As to the level of substantive protection due to the documents at issue in this case, the Court notes that significant authority indicates that "material filed with discovery motions is not subject to the common-law right of access." Chicago Tribune Co. v. Bridgestone/Firestone, Inc., 263 F.3d 1304, 1312 (11th Cir. 2001). Accord Anderson v. Cryovac, Inc., 805 F.2d 1, 10 (1st Cir. 1986) ("Although we agree that the public has a right of access to some parts of the judicial process, we conclude that this right does not extend to documents submitted to a court in connection with discovery proceedings."). Other courts have gone further and declined to apply common-law right of access and/or First Amendment analysis to discovery material attached to any "nondispositive motion" (and instead required only a showing sufficient to trigger protection under Rule 26(c)). See, e.g., Pintos v. Pacific Creditors Ass'n, 565 F.3d 1106, 1115 (9th Cir. 2009) ("'[G]ood cause' is also the proper standard when a party seeks access to previously sealed discovery attached to a nondispositive motion."). Still other courts have drawn the line of demarcation as to the common law right of access between discovery motions and other nondispositive, pretrial motions. See, e.g., Leucadia, Inc. v. Applied Extrusion Techs., Inc., 998 F.2d 157, 165 (3d Cir. 1993) ("[W]e hold there is a presumptive right to public access to all material filed in connection with nondiscovery pretrial motions . . ., but no such right as to discovery motions and their supporting documents.").
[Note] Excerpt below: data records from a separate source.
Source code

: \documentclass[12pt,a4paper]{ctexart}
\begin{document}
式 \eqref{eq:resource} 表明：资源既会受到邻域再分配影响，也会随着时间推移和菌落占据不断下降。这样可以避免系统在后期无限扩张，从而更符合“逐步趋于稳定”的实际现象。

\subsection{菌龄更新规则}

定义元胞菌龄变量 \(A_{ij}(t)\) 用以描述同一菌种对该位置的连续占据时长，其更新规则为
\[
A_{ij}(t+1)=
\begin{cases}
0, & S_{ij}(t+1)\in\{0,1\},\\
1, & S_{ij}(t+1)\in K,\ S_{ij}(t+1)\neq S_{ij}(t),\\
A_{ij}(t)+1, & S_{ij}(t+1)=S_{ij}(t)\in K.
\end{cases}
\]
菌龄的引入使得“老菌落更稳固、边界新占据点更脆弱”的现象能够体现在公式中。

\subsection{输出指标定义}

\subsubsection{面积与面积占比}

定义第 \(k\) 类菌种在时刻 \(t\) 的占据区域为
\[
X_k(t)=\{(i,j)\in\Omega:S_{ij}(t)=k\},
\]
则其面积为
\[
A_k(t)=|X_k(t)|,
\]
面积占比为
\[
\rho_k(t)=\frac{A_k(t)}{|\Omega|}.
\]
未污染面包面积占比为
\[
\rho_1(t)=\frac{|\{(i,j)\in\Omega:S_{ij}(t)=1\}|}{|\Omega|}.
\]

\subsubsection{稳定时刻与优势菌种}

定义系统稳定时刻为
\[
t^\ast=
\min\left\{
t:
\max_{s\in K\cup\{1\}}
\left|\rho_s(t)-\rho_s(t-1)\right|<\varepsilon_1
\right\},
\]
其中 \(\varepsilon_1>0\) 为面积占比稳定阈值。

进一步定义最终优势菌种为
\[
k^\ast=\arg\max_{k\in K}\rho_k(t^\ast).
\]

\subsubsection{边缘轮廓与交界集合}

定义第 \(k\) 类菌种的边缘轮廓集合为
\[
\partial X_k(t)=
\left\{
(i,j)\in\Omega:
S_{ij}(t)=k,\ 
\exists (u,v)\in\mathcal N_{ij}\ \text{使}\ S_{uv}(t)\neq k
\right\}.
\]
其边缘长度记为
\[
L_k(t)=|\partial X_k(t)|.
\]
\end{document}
It does not appear that the Fourth Circuit has made clear its position on this subject, but it has stated "that a document becomes a judicial document when a court uses it in determining litigants' substantive rights." In re Policy Mgt. Sys. Corp., Nos. 94-2254, 94-2341, 1995 WL 541623, at *4 (4th Cir. Sept. 13, 1995) (unpublished) (emphasis added).
B. Discussion
Salem's brief indicates that it seeks to file three documents under seal: (1) the settlement agreement entered into between Plaintiffs and Salem as a result of the prior lawsuit; (2) a supplemental affidavit identifying the settlement agreement; and (3) a supplemental brief discussing the settlement agreement. (See Docket Entry 12 at 1.) The Court notes initially that it appears that only the brief discussing the settlement agreement has been provided to the Court. (See Docket Entries dated Nov. 3, 2010, to present.) Given the Court's interest in examining each document offered for filing under seal to determine whether a less stringent alternative to sealing a document in its entirety will suffice, the Court is hesitant to seal items which it has not had the opportunity to inspect. Accordingly, to the extent Salem's motion to seal applies to the settlement agreement itself and the affidavit identifying the settlement agreement, the Court will deny Salem's motion.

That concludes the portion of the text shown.